El honor de Rita Barberá no está por eso mucho más corrompido que el de otros dirigentes del Partido Popular que  han estado haciendo lo que han visto hacer. Y hay tantos ejemplos aquí y allá que su simple enumeración nos debería avergonzar a todos como simples ciudadanos. Y lo que se hacía en Valencia de 1.000 en 1.000 euros se hizo en Madrid cuando todavía se estaban contando los cadáveres en la trágica mañana del 11 de marzo de 2004. Y seguramente se seguía haciendo de 1.000 en 1.000 hasta anteayer en otras muchas capitales. Era un sistema perfectamente estructurado y organizado que nacía en Génova y se desparramaba a lo largo de toda la geografía española. Pero esto, que nadie se llame a engaño, son las migajas, el chocolate del loro de la verdadera corrupción popular, especialmente radicada en Valencia y Madrid.
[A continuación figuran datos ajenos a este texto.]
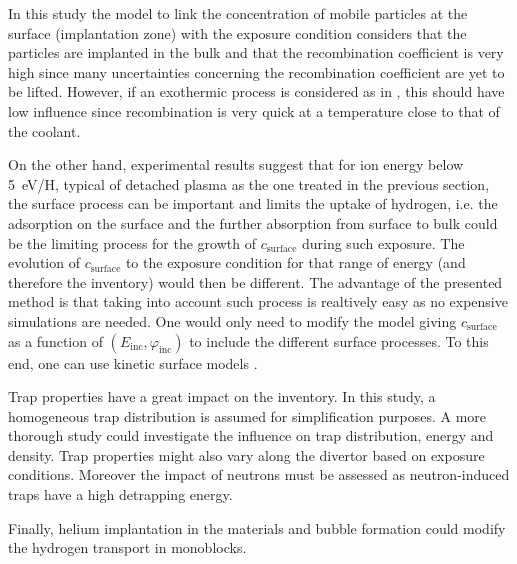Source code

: In this study the model to link the concentration of mobile particles at the surface (implantation zone) with the exposure condition considers that the particles are implanted in the bulk and that the recombination coefficient is very high since many uncertainties concerning the recombination coefficient are yet to be lifted.
However, if an exothermic process is considered as in , this should have low influence since recombination is very quick at a temperature close to that of the coolant.

On the other hand, experimental results  suggest that for ion energy below \SI{5}{eV/H}, typical of detached plasma as the one treated in the previous section, the surface process can be important and limits the uptake of hydrogen, i.e. the adsorption on the surface and the further absorption from surface to bulk could be the limiting process for the growth of $c_\mathrm{surface}$ during such exposure.
The evolution of $c_\mathrm{surface}$ to the exposure condition for that range of energy (and therefore the inventory) would then be different.
The advantage of the presented method is that taking into account such process is realtively easy as no expensive simulations are needed.
One would only need to modify the model giving $c_\mathrm{surface}$
as a function of $(E_\mathrm{inc},\varphi_\mathrm{inc})$ to include the different surface processes.
To this end, one can use kinetic surface models .

Trap properties have a great impact on the inventory.
In this study, a homogeneous trap distribution is assumed for simplification purposes.
A more thorough study could investigate the influence on trap distribution, energy and density.
Trap properties might also vary along the divertor based on exposure conditions.
Moreover the impact of neutrons must be assessed as neutron-induced traps have a high detrapping energy.



Finally, helium implantation in the materials and bubble formation could modify the hydrogen transport in monoblocks.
La diferencia en este caso y en esta protagonista radica, y se percibe claramente en la puesta en escena de la ex edil del caloret, en que ella se siente especialmente poderosa, protegida y acorazada, no ya por ser beneficiaria de ese aforamiento tercermundista que le otorga el ser miembro de la mesa permanente del Senado, sino por el dedo salvador del líder que la inmuniza y la protege en la distancia intuyendo quizá que al protegerla a ella se protege a sí mismo. Sólo sintiéndose por encima del bien y del mal –más dura será la caída– es posible explicar tamaña cantidad de sandeces, incongruencias, contradicciones y falta de vergüenza por parte de quien ha visto imputados por corrupción a nueve de sus diez concejales cuando era alcaldesa de la capital del Turia. Y deja claro, además, que los corruptos, especialmente los que se tiene agarrados por la entrepierna, se protegen siempre unos a otros.

“Cualidad moral que lleva al cumplimiento de los propios deberes respecto del prójimo y de uno  mismo”, dice el diccionario de la RAE al hablar de honor, y es de esa cualidad de la que carece toda esta retahíla de chorizos y filibusteros que nos tiene rodeados pero que sin embargo no podrán escapar. Al tiempo.